Своими рыбьими глазами стройная Клёна Павловна сверлит беспомощную Журавлёву насквозь. В её взгляде невероятным образом соседствуют отвращение и зависть.

– Парадокс какой-то, – риторически бормочет она. – Лютик, как можно быть такой жирной, уродливой… и сексуальной одновременно?

В собственной сексуальности Любовь Петровна никогда не сомневалась, а вот насчёт уродливости категорически не согласна. Будет врать-то. Экран компьютера с недопечатанными платёжками потух, перешёл в спящий режим. В тёмном глянце монитора  Любовь Петровна наблюдает своё (вполне достойное, хоть и искажённое испугом!) отражение.

Ледяные голубые глаза, сочные леденцовые губы. Шея открыта, ошеломляющая грудь купается в блеске кипрейных гипюровых брызг, будто два слона купаются в петергофском фонтане. Белые брючки из бенгалина на крупной Любови Петровне скорее напоминают лосины. Обтянутые бёдра госпожи Журавлёвой кажутся вылепленными из упругого гладкого зефира.

Плотно, без единого изъяна стрейчевая ткань обтягивает все «зоны повышенного внимания» – женский лобок, коленки и ляжки.

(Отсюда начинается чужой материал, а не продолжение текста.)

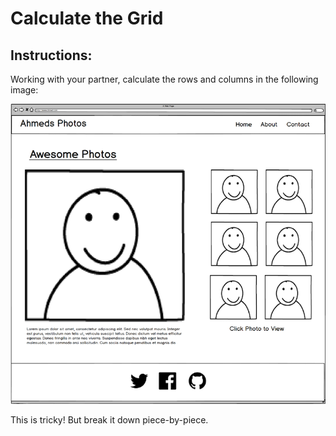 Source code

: # Calculate the Grid

## Instructions:

Working with your partner, calculate the rows and columns in the following image:

![grid-image](images/grid-image.png)

This is tricky! But break it down piece-by-piece.
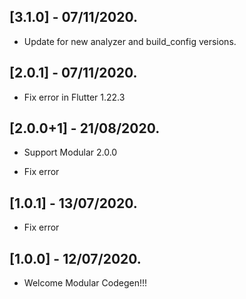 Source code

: ## [3.1.0] - 07/11/2020.
* Update for new analyzer and build_config versions.

## [2.0.1] - 07/11/2020.
* Fix error in Flutter 1.22.3

## [2.0.0+1] - 21/08/2020.
* Support Modular 2.0.0

* Fix error

## [1.0.1] - 13/07/2020.

* Fix error

## [1.0.0] - 12/07/2020.

* Welcome Modular Codegen!!!
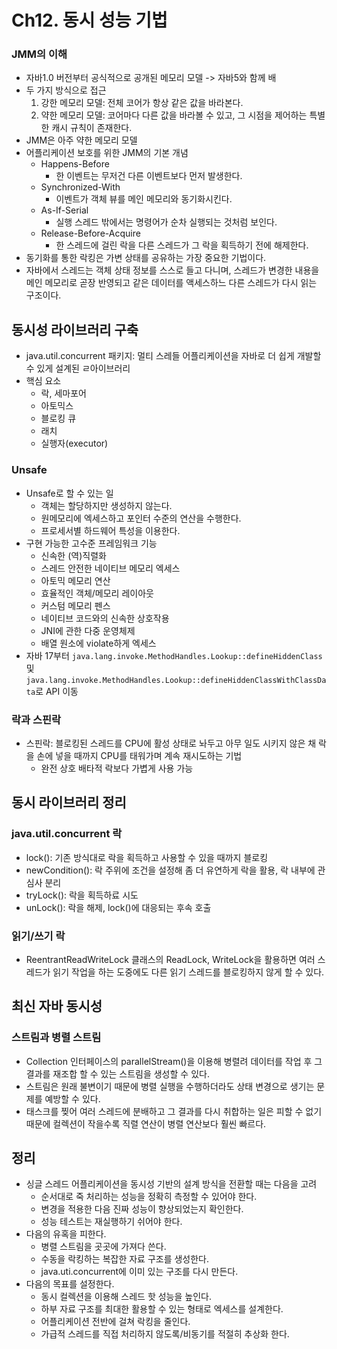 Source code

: # Ch12. 동시 성능 기법

### JMM의 이해
- 자바1.0 버전부터 공식적으로 공개된 메모리 모델 -> 자바5와 함께 배
- 두 가지 방식으로 접근
  1. 강한 메모리 모델: 전체 코어가 항상 같은 값을 바라본다.
  2. 약한 메모리 모델: 코어마다 다른 값을 바라볼 수 있고, 그 시점을 제어하는 특별한 캐시 규칙이 존재한다.
- JMM은 아주 약한 메모리 모델
- 어플리케이션 보호를 위한 JMM의 기본 개념
  - Happens-Before
    - 한 이벤트는 무저건 다른 이벤트보다 먼저 발생한다.
  - Synchronized-With
    - 이벤트가 객체 뷰를 메인 메모리와 동기화시킨다.
  - As-If-Serial
    - 실행 스레드 밖에서는 명령어가 순차 실행되는 것처럼 보인다.
  - Release-Before-Acquire
    - 한 스레드에 걸린 락을 다른 스레드가 그 락을 획득하기 전에 해제한다.
- 동기화를 통한 락킹은 가변 상태를 공유하는 가장 중요한 기법이다.
- 자바에서 스레드는 객체 상태 정보를 스스로 들고 다니며, 스레드가 변경한 내용을 메인 메모리로 곧장 반영되고 같은 데이터를 액세스하느 다른 스레드가 다시 읽는 구조이다.

## 동시성 라이브러리 구축
- java.util.concurrent 패키지: 멀티 스레들 어플리케이션을 자바로 더 쉽게 개발할 수 있게 설계된 ㄹ아이브러리
- 핵심 요소
  - 락, 세마포어
  - 아토믹스
  - 블로킹 큐
  - 래치
  - 실행자(executor)
  
### Unsafe
- Unsafe로 할 수 있는 일
  - 객체는 할당하지만 생성하지 않는다.
  - 원메모리에 엑세스하고 포인터 수준의 연산을 수행한다.
  - 프로세서별 하드웨어 특성을 이용한다.
- 구현 가능한 고수준 프레임워크 기능 
  - 신속한 (역)직렬화
  - 스레드 안전한 네이티브 메모리 엑세스
  - 아토믹 메모리 연산
  - 효율적인 객체/메모리 레이아웃
  - 커스텀 메모리 펜스
  - 네이티브 코드와의 신속한 상호작용
  - JNI에 관한 다중 운영체제
  - 배열 원소에 violate하게 엑세스
- 자바 17부터 `java.lang.invoke.MethodHandles.Lookup::defineHiddenClass` 및 `java.lang.invoke.MethodHandles.Lookup::defineHiddenClassWithClassData`로 API 이동

### 락과 스핀락
- 스핀락: 블로킹된 스레드를 CPU에 활성 상태로 놔두고 아무 일도 시키지 않은 채 락을 손에 넣을 때까지 CPU를 태워가며 계속 재시도하는 기법
  - 완전 상호 배타적 락보다 가볍게 사용 가능

## 동시 라이브러리 정리
### java.util.concurrent 락
- lock(): 기존 방식대로 락을 획득하고 사용할 수 있을 때까지 블로킹
- newCondition(): 락 주위에 조건을 설정해 좀 더 유연하게 락을 활용, 락 내부에 관심사 분리
- tryLock(): 락을 획득하료 시도
- unLock(): 락을 해제, lock()에 대응되는 후속 호출

### 읽기/쓰기 락
- ReentrantReadWriteLock 클래스의 ReadLock, WriteLock을 활용하면 여러 스레드가 읽기 작업을 하는 도중에도 다른 읽기 스레드를 블로킹하지 않게 할 수 있다.

## 최신 자바 동시성
### 스트림과 병렬 스트림
- Collection 인터페이스의 parallelStream()을 이용해 병렬려 데이터를 작업 후 그 결과를 재조합 할 수 있는 스트림을 생성할 수 있다.
- 스트림은 원래 불변이기 때문에 병렬 실행을 수행하더라도 상태 변경으로 생기는 문제를 예방할 수 있다.
- 태스크를 찢어 여러 스레드에 분배하고 그 결과를 다시 취합하는 일은 피할 수 없기 때문에 컬렉션이 작을수록 직렬 연산이 병렬 연산보다 훨씬 빠르다.

## 정리
- 싱글 스레드 어플리케이션을 동시성 기반의 설계 방식을 전환할 때는 다음을 고려
  - 순서대로 죽 처리하는 성능을 정확히 측정할 수 있어야 한다.
  - 변경을 적용한 다음 진짜 성능이 향상되었는지 확인한다.
  - 성능 테스트는 재실행하기 쉬어야 한다.
- 다음의 유혹을 피한다.
  - 병렬 스트림을 곳곳에 가져다 쓴다.
  - 수동을 락킹하는 복잡한 자료 구조를 생성한다.
  - java.uti.concurrent에 이미 있는 구조를 다시 만든다.
- 다음의 목표를 설정한다.
  - 동시 컬렉션을 이용해 스레드 핫 성능을 높인다.
  - 하부 자료 구조를 최대한 활용할 수 있는 형태로 엑세스를 설계한다.
  - 어플리케이션 전반에 걸쳐 락킹을 줄인다.
  - 가급적 스레드를 직접 처리하지 않도록/비동기를 적절히 추상화 한다.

Пикантный клапан фальшивой «молнии» смело обрисовывает интимные детали её лона – словно лодочка воткнулась носом в громадную белизну бёдер. Бенгалин натужно скрипит, чудится, что клапан вот-вот лопнет под избыточным давлением гениталий и явит миру нижнее бельё Журавлёвой.


Можно ли такую неземную красоту – линейкой? Кощунство да и только.

Нарушая паузу, Клёна Павловна обвиняюще вздыхает, словно ставит диагноз.

– Дорогуша, ты совсем не походишь на бухгалтера. Эти развратные брюки в облипку, эти просвечивающие трусики! Эти пошлые кружевные вышивки на сиськах!

– Красиво жить не запретишь! – хрипло и упрямо парирует Любовь Петровна. – Одежда, обувь и бельё, трусы, колготки и духи – мой выбор и моё личное дело.

– Я сразу поняла – мужики от тебя без ума. Ничего удивительного, что вы снюхались с моим гулящим заср@нцем.

– Госпожа Журавлёва ни с кем не нюхается!

Вместо ответа Клёна Павловна отходит на шаг, приподнимает синий подол. Отставляет в сторону носочек, будто в балетной школе.

– Лютик, что во мне не так? – почти жалобно вопрошает она. – У меня идеально стройные ноги! Классический французский эталон. У меня первый разряд по плаванию и спортивной гимнастике! Мне сорок девять, а я до сих пор встаю на «мостик». Ты умеешь вставать на мостик, моя толстая дорогуша?

– Вовсе сбрендила с горя? – ворчит пышнотелая госпожа Журавлёва, которая никогда не отличалась тягой к физическим упражнениям, если это не таскание сумок и не мытьё полов. – Вставай перед своим Пухляковым хоть вверх ногами, а меня отпусти!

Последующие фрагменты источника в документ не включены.